Despite these job losses, total payrolls in manu- facturing rose nationally by 9.8 percent; yet the total wages of production workers fell by 16.3 percent. In the Hoosier state, manufacturing payrolls advanced by 7.1 percent with a corresponding 11.6 percent decline in the wages of production workers.
These disparities suggest those who make the products of American factories took the hit in the Great Recession and the rewards of manufacturing were shifted to those who hold administrative, marketing, finance, and design positions. This would ordinarily be seen as the combined result of increased manufacturing abroad and the automation of production tasks.
However, a closer look at the data reveals that nationally production workers accounted for 70 percent of all employees in both ’05 and ’15 while collecting 58 and 57 percent of the payroll in those years respectively. Similarly, in Indiana, production workers accounted for 75 percent of all employees at the beginning and the end of the decade, while earning 67 and 65 percent of the payroll.

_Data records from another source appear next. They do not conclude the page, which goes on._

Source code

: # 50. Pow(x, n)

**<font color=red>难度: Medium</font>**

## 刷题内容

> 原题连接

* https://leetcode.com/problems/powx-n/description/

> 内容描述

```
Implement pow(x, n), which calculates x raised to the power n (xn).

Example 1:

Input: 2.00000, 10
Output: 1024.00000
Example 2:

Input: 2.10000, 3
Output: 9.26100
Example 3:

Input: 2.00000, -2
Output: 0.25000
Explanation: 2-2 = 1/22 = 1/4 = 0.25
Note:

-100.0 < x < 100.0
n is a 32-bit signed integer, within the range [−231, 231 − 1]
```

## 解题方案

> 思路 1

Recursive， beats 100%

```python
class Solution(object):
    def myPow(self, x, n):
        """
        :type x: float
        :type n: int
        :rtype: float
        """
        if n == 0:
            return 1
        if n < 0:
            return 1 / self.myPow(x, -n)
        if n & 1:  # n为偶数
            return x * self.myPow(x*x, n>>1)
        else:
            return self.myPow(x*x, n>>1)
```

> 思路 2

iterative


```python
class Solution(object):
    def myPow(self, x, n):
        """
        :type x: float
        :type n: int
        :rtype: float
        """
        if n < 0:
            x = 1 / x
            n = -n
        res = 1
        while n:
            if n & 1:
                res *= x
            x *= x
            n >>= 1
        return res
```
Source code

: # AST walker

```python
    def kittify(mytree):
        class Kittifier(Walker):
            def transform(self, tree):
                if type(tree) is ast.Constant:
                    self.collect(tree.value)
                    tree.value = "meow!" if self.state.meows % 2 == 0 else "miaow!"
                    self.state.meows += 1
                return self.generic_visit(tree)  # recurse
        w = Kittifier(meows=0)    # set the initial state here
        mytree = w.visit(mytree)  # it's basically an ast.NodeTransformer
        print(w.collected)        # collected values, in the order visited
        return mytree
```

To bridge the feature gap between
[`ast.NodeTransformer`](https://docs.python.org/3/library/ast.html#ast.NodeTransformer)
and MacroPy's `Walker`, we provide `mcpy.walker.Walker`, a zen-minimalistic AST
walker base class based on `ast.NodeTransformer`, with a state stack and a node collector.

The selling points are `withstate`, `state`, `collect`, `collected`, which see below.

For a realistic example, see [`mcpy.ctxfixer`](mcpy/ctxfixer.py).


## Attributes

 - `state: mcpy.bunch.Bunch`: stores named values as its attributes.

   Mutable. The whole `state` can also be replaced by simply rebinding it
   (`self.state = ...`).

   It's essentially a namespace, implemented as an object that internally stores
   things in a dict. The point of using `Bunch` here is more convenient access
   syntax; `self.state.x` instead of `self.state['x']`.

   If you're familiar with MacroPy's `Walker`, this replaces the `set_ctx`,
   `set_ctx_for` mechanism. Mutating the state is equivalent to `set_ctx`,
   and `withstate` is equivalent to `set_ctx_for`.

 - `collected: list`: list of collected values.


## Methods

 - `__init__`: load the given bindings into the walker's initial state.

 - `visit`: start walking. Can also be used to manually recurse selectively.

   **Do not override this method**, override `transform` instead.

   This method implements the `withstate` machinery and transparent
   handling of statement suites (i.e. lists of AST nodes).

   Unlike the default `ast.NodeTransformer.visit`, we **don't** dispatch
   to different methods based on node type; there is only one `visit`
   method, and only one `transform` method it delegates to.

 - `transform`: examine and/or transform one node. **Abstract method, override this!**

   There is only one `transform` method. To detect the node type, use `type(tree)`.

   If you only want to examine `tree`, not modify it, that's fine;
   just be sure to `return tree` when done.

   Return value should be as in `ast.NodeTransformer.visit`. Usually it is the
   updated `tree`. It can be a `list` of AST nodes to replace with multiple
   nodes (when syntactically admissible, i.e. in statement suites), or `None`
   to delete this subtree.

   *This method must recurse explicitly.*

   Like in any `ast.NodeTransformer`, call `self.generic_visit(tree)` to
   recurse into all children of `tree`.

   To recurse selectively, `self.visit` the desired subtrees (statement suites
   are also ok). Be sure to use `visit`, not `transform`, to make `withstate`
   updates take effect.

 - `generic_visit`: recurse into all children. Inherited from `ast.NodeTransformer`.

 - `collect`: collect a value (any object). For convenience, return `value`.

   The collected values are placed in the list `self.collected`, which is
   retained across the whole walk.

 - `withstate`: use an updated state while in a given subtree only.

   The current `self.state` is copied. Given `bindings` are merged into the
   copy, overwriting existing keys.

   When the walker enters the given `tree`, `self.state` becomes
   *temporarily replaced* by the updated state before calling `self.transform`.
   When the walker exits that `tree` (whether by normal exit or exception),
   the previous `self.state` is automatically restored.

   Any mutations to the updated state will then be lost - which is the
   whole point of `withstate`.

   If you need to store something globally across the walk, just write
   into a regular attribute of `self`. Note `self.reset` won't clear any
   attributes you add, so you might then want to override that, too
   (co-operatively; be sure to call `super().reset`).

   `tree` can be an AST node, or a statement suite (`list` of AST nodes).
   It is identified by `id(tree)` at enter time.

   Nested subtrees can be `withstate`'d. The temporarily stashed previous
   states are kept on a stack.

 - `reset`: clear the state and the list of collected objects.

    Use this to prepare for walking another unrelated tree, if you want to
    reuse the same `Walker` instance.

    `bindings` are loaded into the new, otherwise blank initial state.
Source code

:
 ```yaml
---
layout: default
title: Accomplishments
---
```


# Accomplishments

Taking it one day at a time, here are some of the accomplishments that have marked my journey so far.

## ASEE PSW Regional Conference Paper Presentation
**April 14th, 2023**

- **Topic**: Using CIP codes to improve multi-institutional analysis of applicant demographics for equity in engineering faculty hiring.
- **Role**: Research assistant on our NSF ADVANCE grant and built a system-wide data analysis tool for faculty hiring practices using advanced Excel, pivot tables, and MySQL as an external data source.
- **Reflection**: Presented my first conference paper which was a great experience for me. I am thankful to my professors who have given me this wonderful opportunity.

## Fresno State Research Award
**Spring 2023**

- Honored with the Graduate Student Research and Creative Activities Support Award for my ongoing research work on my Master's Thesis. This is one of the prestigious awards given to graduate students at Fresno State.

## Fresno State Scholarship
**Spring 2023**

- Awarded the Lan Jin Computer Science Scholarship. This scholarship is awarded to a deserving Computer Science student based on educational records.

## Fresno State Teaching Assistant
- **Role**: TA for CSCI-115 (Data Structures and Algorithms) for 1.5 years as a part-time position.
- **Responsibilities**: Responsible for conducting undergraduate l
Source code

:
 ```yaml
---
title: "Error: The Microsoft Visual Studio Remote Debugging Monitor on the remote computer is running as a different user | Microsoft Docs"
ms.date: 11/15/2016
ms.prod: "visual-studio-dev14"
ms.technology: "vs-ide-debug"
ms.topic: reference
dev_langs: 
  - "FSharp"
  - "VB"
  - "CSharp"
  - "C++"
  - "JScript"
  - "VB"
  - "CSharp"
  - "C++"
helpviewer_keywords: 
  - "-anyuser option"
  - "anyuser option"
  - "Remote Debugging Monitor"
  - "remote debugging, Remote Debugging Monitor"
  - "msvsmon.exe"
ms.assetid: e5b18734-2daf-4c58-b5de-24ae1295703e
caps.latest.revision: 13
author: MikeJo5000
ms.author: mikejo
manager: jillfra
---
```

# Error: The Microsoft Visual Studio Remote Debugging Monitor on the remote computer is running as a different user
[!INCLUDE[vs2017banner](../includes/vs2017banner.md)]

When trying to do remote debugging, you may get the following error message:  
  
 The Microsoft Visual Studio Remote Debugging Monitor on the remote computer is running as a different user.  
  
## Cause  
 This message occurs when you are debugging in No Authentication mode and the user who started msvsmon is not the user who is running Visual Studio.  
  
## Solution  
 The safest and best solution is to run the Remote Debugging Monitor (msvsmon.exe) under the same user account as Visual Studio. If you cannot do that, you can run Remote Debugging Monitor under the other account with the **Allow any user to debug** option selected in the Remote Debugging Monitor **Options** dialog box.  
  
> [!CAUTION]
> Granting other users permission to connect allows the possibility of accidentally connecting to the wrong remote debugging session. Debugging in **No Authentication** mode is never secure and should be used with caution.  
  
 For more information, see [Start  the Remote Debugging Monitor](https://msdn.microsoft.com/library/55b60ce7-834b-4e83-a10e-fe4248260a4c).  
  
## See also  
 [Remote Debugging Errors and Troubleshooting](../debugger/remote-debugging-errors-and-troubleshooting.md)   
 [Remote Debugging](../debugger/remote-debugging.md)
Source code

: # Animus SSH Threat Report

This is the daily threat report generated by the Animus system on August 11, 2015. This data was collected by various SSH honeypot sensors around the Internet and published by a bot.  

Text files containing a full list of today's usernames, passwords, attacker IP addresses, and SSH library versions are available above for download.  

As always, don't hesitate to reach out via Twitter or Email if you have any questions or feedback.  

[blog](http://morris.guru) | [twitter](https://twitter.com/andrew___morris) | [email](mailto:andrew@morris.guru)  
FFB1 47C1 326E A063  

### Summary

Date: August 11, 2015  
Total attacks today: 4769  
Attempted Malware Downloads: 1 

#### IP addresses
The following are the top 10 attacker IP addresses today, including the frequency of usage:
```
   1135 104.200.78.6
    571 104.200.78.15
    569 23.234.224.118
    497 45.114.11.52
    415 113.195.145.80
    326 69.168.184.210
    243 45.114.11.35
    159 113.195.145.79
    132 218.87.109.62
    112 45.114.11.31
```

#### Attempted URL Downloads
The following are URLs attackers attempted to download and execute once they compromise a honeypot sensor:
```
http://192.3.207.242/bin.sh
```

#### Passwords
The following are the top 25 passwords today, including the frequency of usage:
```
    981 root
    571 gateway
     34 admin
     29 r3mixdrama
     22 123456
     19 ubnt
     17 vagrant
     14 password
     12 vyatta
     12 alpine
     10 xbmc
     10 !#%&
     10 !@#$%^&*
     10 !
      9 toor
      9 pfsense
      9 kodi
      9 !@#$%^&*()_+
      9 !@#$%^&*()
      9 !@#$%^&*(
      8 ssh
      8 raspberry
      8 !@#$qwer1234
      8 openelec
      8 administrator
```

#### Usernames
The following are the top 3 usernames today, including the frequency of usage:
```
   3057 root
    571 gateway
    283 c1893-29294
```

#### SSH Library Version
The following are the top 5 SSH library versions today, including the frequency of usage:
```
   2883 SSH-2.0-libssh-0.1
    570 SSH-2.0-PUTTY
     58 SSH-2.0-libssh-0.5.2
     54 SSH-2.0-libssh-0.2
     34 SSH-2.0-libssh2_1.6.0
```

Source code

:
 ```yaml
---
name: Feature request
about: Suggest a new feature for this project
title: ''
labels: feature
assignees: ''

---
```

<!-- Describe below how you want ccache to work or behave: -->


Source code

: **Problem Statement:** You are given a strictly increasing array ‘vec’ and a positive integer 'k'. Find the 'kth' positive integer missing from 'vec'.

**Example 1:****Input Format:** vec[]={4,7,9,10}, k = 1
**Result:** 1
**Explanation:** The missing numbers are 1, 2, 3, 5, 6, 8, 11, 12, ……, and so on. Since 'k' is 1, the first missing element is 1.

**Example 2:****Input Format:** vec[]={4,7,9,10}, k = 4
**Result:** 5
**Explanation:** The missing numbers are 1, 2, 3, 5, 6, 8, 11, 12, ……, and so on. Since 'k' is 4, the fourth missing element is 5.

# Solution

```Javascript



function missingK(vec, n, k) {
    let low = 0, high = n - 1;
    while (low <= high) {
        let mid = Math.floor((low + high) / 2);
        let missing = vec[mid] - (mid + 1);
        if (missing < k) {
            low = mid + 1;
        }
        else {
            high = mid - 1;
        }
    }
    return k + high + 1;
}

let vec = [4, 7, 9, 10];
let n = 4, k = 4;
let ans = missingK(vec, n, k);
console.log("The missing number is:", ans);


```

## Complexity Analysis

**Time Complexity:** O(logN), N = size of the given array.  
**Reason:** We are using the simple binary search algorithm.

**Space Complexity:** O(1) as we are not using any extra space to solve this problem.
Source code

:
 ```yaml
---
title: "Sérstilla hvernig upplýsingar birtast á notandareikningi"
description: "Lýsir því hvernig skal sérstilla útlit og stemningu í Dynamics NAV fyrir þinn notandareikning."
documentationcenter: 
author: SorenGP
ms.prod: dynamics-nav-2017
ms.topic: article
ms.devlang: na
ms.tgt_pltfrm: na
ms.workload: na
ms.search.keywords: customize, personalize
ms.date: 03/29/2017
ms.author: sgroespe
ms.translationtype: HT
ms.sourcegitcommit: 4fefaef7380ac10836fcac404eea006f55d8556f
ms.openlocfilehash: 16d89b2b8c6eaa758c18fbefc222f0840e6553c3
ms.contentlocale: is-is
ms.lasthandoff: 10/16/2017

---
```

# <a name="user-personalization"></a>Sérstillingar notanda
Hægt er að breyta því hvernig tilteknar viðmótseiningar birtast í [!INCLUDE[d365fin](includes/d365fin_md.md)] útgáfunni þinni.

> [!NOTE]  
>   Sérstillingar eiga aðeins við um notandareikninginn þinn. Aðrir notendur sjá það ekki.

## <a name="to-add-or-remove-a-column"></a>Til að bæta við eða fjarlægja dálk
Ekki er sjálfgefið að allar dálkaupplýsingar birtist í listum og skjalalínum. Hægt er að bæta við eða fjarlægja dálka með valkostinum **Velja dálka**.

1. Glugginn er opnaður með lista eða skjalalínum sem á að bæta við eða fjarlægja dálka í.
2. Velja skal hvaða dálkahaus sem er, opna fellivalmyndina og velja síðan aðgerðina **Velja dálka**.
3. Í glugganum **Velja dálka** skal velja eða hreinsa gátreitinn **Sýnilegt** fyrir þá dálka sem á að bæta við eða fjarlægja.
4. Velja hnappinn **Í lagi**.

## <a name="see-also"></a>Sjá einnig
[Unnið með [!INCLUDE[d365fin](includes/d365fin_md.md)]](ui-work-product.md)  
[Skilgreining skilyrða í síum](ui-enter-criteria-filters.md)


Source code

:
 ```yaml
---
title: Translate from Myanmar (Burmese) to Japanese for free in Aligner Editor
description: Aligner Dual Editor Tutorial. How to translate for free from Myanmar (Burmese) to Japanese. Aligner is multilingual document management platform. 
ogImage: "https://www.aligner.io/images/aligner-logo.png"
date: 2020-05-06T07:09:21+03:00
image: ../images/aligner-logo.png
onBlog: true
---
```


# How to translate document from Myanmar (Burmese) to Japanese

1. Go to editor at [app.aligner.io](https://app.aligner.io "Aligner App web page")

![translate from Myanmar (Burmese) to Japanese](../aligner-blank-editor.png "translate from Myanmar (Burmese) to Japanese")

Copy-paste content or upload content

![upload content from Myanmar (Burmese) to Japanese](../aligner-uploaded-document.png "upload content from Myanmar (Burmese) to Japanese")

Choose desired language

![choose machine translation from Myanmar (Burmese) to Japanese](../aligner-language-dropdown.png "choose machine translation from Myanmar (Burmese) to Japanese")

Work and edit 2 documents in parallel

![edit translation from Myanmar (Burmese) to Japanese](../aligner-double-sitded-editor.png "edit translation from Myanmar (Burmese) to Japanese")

These minor shifts do not signal a massive disruption in manufacturing since they may be little more than rounding and variability in the underlying survey data.
Hoosiers, however, might be concerned to learn that Indiana’s manufacturing production workers saw an increase of just $3.19 per hour over the decade (without adjustment for inflation) while nationally that increase was $4.89; we ranked 47th in the nation. This low return to labor in Indiana was despite Indiana’s 18th place ranking in the increase of value added per employee and 10th place rank in value added per dollar of payroll.
While our factories are outperforming manufacturing facilities across the nation, the wages of Indiana workers are not rising commensurate with the benefits of their efforts. In 2005, Hoosier production workers averaged $19.31 per hour. By 2015, they were averaging $22.50. As such they fell from sitting nicely in sixth place among production workers in manufacturing across America to 31st place by 2015.
Yes, Indiana does work, as our state government loves to proclaim, but it does not seem to work for Hoosier workers.